This report examines current knowledge of a number of phenomena
that affect climate variability in Australia's rangelands. These influences
are complex and current climatological research has shown that there are significant
climatic signals at timescales from about biennial to decadal and multi-decadal
(White et al. 2003). The best known of these is the El Niņo - Southern
Oscillation (ENSO) phenomenon (Pittock 1978, Partridge 1991, Allan et al.
1996b). ENSO has a well-described dominant effect on year-to-year variability
in Australia's rangelands (Lindesay 2003).
El Niņo years, when the eastern Pacific is anomalously warm,
are generally associated with an increased chance of below-average rainfall,
especially in Queensland and New South Wales, and to some extent through central
Australia and the Western Australian rangelands as well. In contrast, La Niņa
years, when the eastern Pacific is anomalously cold, provide an increased chance
of above-average rainfall in the same areas. The Southern Oscillation Index
(SOI) is a widely available and simple measure for summarising ENSO patterns.

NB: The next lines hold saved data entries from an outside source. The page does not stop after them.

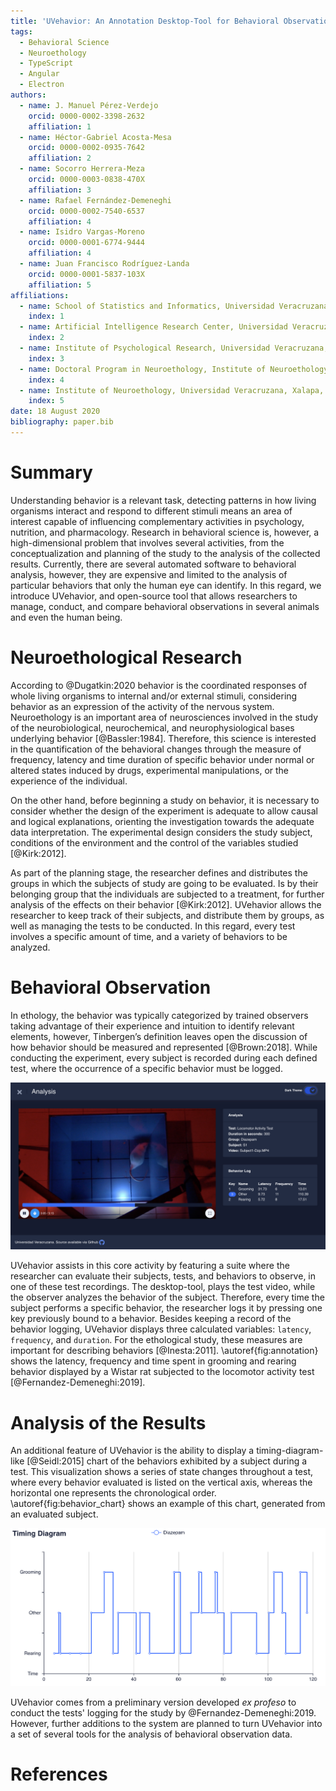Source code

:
 ```yaml
---
title: 'UVehavior: An Annotation Desktop-Tool for Behavioral Observation'
tags:
  - Behavioral Science
  - Neuroethology
  - TypeScript
  - Angular
  - Electron
authors:
  - name: J. Manuel Pérez-Verdejo
    orcid: 0000-0002-3398-2632
    affiliation: 1
  - name: Héctor-Gabriel Acosta-Mesa
    orcid: 0000-0002-0935-7642
    affiliation: 2
  - name: Socorro Herrera-Meza
    orcid: 0000-0003-0838-470X
    affiliation: 3
  - name: Rafael Fernández-Demeneghi
    orcid: 0000-0002-7540-6537
    affiliation: 4
  - name: Isidro Vargas-Moreno
    orcid: 0000-0001-6774-9444
    affiliation: 4
  - name: Juan Francisco Rodríguez-Landa
    orcid: 0000-0001-5837-103X
    affiliation: 5
affiliations:
  - name: School of Statistics and Informatics, Universidad Veracruzana, Xalapa, Mexico
    index: 1
  - name: Artificial Intelligence Research Center, Universidad Veracruzana, Xalapa, Mexico
    index: 2
  - name: Institute of Psychological Research, Universidad Veracruzana, Xalapa, Mexico
    index: 3
  - name: Doctoral Program in Neuroethology, Institute of Neuroethology, Universidad Veracruzana, Xalapa, Mexico
    index: 4
  - name: Institute of Neuroethology, Universidad Veracruzana, Xalapa, Mexico
    index: 5
date: 18 August 2020
bibliography: paper.bib
---
```


# Summary

Understanding behavior is a relevant task, detecting patterns in how living organisms interact and respond to different stimuli means an area of interest capable of influencing complementary activities in psychology, nutrition, and pharmacology. Research in behavioral science is, however, a high-dimensional problem that involves several activities, from the conceptualization and planning of the study to the analysis of the collected results. Currently, there are several automated software to behavioral analysis, however, they are expensive and limited to the analysis of particular behaviors that only the human eye can identify.
In this regard, we introduce UVehavior, and open-source tool that allows researchers to manage, conduct, and compare behavioral observations in several animals and even the human being.

# Neuroethological Research

According to @Dugatkin:2020 behavior is the coordinated responses of whole living organisms to internal and/or external stimuli, considering behavior as an expression of the activity of the nervous system.
Neuroethology is an important area of neurosciences involved in the study of the neurobiological, neurochemical, and neurophysiological bases underlying behavior [@Bassler:1984]. Therefore, this science is interested in the quantification of the behavioral changes through the measure of frequency, latency and time duration of specific behavior under normal or altered states induced by drugs, experimental manipulations, or the experience of the individual.

On the other hand, before beginning a study on behavior, it is necessary to consider whether the design of the experiment is adequate to allow causal and logical explanations, orienting the investigation towards the adequate data interpretation. The experimental design considers the study subject, conditions of the environment and the control of the variables studied [@Kirk:2012].

As part of the planning stage, the researcher defines and distributes the groups in which the subjects of study are going to be evaluated. Is by their belonging group that the individuals are subjected to a treatment, for further analysis of the effects on their behavior [@Kirk:2012]. UVehavior allows the researcher to keep track of their subjects, and distribute them by groups, as well as managing the tests to be conducted. In this regard, every test involves a specific amount of time, and a variety of behaviors to be analyzed.

# Behavioral Observation

In ethology, the behavior was typically categorized by trained observers taking advantage of their experience and intuition to identify relevant elements, however, Tinbergen’s definition leaves open the discussion of how behavior should be measured and represented [@Brown:2018].
While conducting the experiment, every subject is recorded during each defined test, where the occurrence of a specific behavior must be logged.

![Annotation main view. The left side of the window shows the playing video and controls, while the right side displays the evaluation's data and the behaviors' log.\label{fig:annotation}](src/assets/img/annotation.png)

UVehavior assists in this core activity by featuring a suite where the researcher can evaluate their subjects, tests, and behaviors to observe, in one of these test recordings.
The desktop-tool, plays the test video, while the observer analyzes the behavior of the subject. Therefore, every time the subject performs a specific behavior, the researcher logs it by pressing one key previously bound to a behavior.
Besides keeping a record of the behavior logging, UVehavior displays three calculated variables: `latency`, `frequency`, and `duration`. For the ethological study, these measures are important for describing behaviors [@Inesta:2011]. \autoref{fig:annotation} shows the latency, frequency and time spent in grooming and rearing behavior displayed by a Wistar rat subjected to the locomotor activity test [@Fernandez-Demeneghi:2019].

# Analysis of the Results

An additional feature of UVehavior is the ability to display a timing-diagram-like [@Seidl:2015] chart of the behaviors exhibited by a subject during a test. This visualization shows a series of state changes throughout a test, where every behavior evaluated is listed on the vertical axis, whereas the horizontal one represents the chronological order. \autoref{fig:behavior_chart} shows an example of this chart, generated from an evaluated subject.

![Example of the Timing Diagram generated from an evaluation.\label{fig:behavior_chart}](src/assets/img/behavior_chart.png)

UVehavior comes from a preliminary version developed _ex profeso_ to conduct the tests' logging for the study by @Fernandez-Demeneghi:2019. However, further additions to the system are planned to turn UVehavior into a set of several tools for the analysis of behavioral observation data.

# References
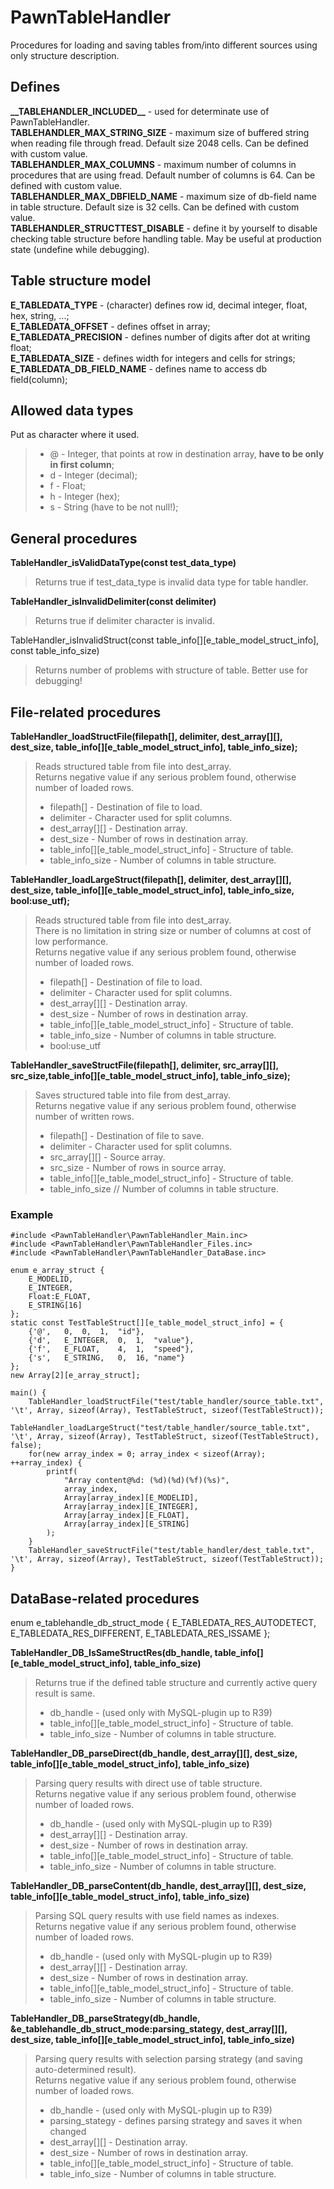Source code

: # PawnTableHandler
Procedures for loading and saving tables from/into different sources using only structure description.

## Defines
**\_\_TABLEHANDLER_INCLUDED\_\_** - used for determinate use of PawnTableHandler.  
**TABLEHANDLER_MAX_STRING_SIZE** - maximum size of buffered string when reading file through fread. Default size 2048 cells. Can be defined with custom value.  
**TABLEHANDLER_MAX_COLUMNS** - maximum number of columns in procedures that are using fread. Default number of columns is 64. Can be defined with custom value.  
**TABLEHANDLER_MAX_DBFIELD_NAME** - maximum size of db-field name in table structure. Default size is 32 cells. Can be defined with custom value.  
**TABLEHANDLER_STRUCTTEST_DISABLE** - define it by yourself to disable checking table structure before handling table. May be useful at production state (undefine while debugging).  

## Table structure model
**E_TABLEDATA_TYPE** - (character) defines row id, decimal integer, float, hex, string, ...;  
**E_TABLEDATA_OFFSET** - defines offset in array;  
**E_TABLEDATA_PRECISION** - defines number of digits after dot at writing float;  
**E_TABLEDATA_SIZE** - defines width for integers and cells for strings;  
**E_TABLEDATA_DB_FIELD_NAME** - defines name to access db field(column);  

## Allowed data types
Put as character where it used.  
> * @ - Integer, that points at row in destination array, **have to be only in first column**;
> * d - Integer (decimal);
> * f - Float;
> * h - Integer (hex);
> * s - String (have to be not null!);

## General procedures
__TableHandler_isValidDataType(const test_data_type)__
> Returns true if test_data_type is invalid data type for table handler.

__TableHandler_isInvalidDelimiter(const delimiter)__
> Returns true if delimiter character is invalid.

TableHandler_isInvalidStruct(const table_info[][e_table_model_struct_info], const table_info_size)
> Returns number of problems with structure of table. Better use for debugging!

## File-related procedures
__TableHandler_loadStructFile(filepath[], delimiter, dest_array[][], dest_size, table_info[][e_table_model_struct_info], table_info_size);__
> Reads structured table from file into dest_array.  
> Returns negative value if any serious problem found, otherwise number of loaded rows.  
> * filepath[] - Destination of file to load.
> * delimiter - Character used for split columns.
> * dest_array\[][] - Destination array.
> * dest_size - Number of rows in destination array.
> * table_info\[][e_table_model_struct_info] - Structure of table.
> * table_info_size - Number of columns in table structure.

__TableHandler_loadLargeStruct(filepath[], delimiter, dest_array[][], dest_size, table_info\[][e_table_model_struct_info], table_info_size, bool:use_utf);__
> Reads structured table from file into dest_array.  
> There is no limitation in string size or number of columns at cost of low performance.  
> Returns negative value if any serious problem found, otherwise number of loaded rows.  
> * filepath[] - Destination of file to load.
> * delimiter - Character used for split columns.
> * dest_array\[][] - Destination array.
> * dest_size - Number of rows in destination array.
> * table_info\[][e_table_model_struct_info] - Structure of table.
> * table_info_size - Number of columns in table structure.
> * bool:use_utf

__TableHandler_saveStructFile(filepath[], delimiter, src_array[][], src_size,table_info[][e_table_model_struct_info], table_info_size);__
> Saves structured table into file from dest_array.  
> Returns negative value if any serious problem found, otherwise number of written rows.  
> * filepath[] - Destination of file to save.
> * delimiter - Character used for split columns.
> * src_array\[][] - Source array.
> * src_size - Number of rows in source array.
> * table_info\[][e_table_model_struct_info] - Structure of table.
> * table_info_size						// Number of columns in table structure.

### Example
```Pawn
#include <PawnTableHandler\PawnTableHandler_Main.inc>
#include <PawnTableHandler\PawnTableHandler_Files.inc>
#include <PawnTableHandler\PawnTableHandler_DataBase.inc>

enum e_array_struct {
	E_MODELID,
	E_INTEGER,
	Float:E_FLOAT,
	E_STRING[16]
};
static const TestTableStruct[][e_table_model_struct_info] = {
	{'@',	0,	0,	1,	"id"},
	{'d',	E_INTEGER,	0,	1,	"value"},
	{'f',	E_FLOAT,	4,	1,	"speed"},
	{'s',	E_STRING,	0,	16,	"name"}
};
new Array[2][e_array_struct];

main() {
	TableHandler_loadStructFile("test/table_handler/source_table.txt", '\t', Array, sizeof(Array), TestTableStruct, sizeof(TestTableStruct));
	TableHandler_loadLargeStruct("test/table_handler/source_table.txt", '\t', Array, sizeof(Array), TestTableStruct, sizeof(TestTableStruct), false);
	for(new array_index = 0; array_index < sizeof(Array); ++array_index) {
		printf(
			"Array content@%d: (%d)(%d)(%f)(%s)",
			array_index,
			Array[array_index][E_MODELID],
			Array[array_index][E_INTEGER],
			Array[array_index][E_FLOAT],
			Array[array_index][E_STRING]
		);
	}
	TableHandler_saveStructFile("test/table_handler/dest_table.txt", '\t', Array, sizeof(Array), TestTableStruct, sizeof(TestTableStruct));
}
```
##  DataBase-related procedures
enum e_tablehandle_db_struct_mode {
	E_TABLEDATA_RES_AUTODETECT,
	E_TABLEDATA_RES_DIFFERENT,
	E_TABLEDATA_RES_ISSAME
};

__TableHandler_DB_IsSameStructRes(db_handle, table_info[][e_table_model_struct_info], table_info_size)__
> Returns true if the defined table structure and currently active query result is same.  
> * db_handle - (used only with MySQL-plugin up to R39)
> * table_info\[][e_table_model_struct_info] - Structure of table.
> * table_info_size - Number of columns in table structure.

__TableHandler_DB_parseDirect(db_handle, dest_array[][], dest_size, table_info[][e_table_model_struct_info], table_info_size)__
> Parsing query results with direct use of table structure.  
> Returns negative value if any serious problem found, otherwise number of loaded rows.  
> * db_handle - (used only with MySQL-plugin up to R39)
> * dest_array\[][] - Destination array.
> * dest_size - Number of rows in destination array.
> * table_info\[][e_table_model_struct_info] - Structure of table.
> * table_info_size - Number of columns in table structure.

__TableHandler_DB_parseContent(db_handle, dest_array[][], dest_size, table_info[][e_table_model_struct_info], table_info_size)__
> Parsing SQL query results with use field names as indexes.  
> Returns negative value if any serious problem found, otherwise number of loaded rows.  
> * db_handle - (used only with MySQL-plugin up to R39)
> * dest_array\[][] - Destination array.
> * dest_size - Number of rows in destination array.
> * table_info\[][e_table_model_struct_info] - Structure of table.
> * table_info_size - Number of columns in table structure.

__TableHandler_DB_parseStrategy(db_handle, &e_tablehandle_db_struct_mode:parsing_stategy, dest_array[][], dest_size, table_info[][e_table_model_struct_info], table_info_size)__
> Parsing query results with selection parsing strategy (and saving auto-determined result).  
> Returns negative value if any serious problem found, otherwise number of loaded rows.  
> * db_handle - (used only with MySQL-plugin up to R39)
> * parsing_stategy - defines parsing strategy and saves it when changed
> * dest_array\[][] - Destination array.
> * dest_size - Number of rows in destination array.
> * table_info\[][e_table_model_struct_info] - Structure of table.
> * table_info_size - Number of columns in table structure.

Winter/spring SOI values below 'minus five' reflect El Niņo years and values
greater than 'plus five' reflect La Niņa years (e.g. Clewett et al. 1991,
Allan et al. 1996a).
When we started assembling the history of the various degradation
episodes in 1996, our purpose was to understand the major climate drivers that
had led to the extreme wet and drought sequences, with particular attention
to ENSO. At that time, the first research on the effects on Australian rainfall
of inter-decadal signals in the Pacific Ocean was being done (Power et al.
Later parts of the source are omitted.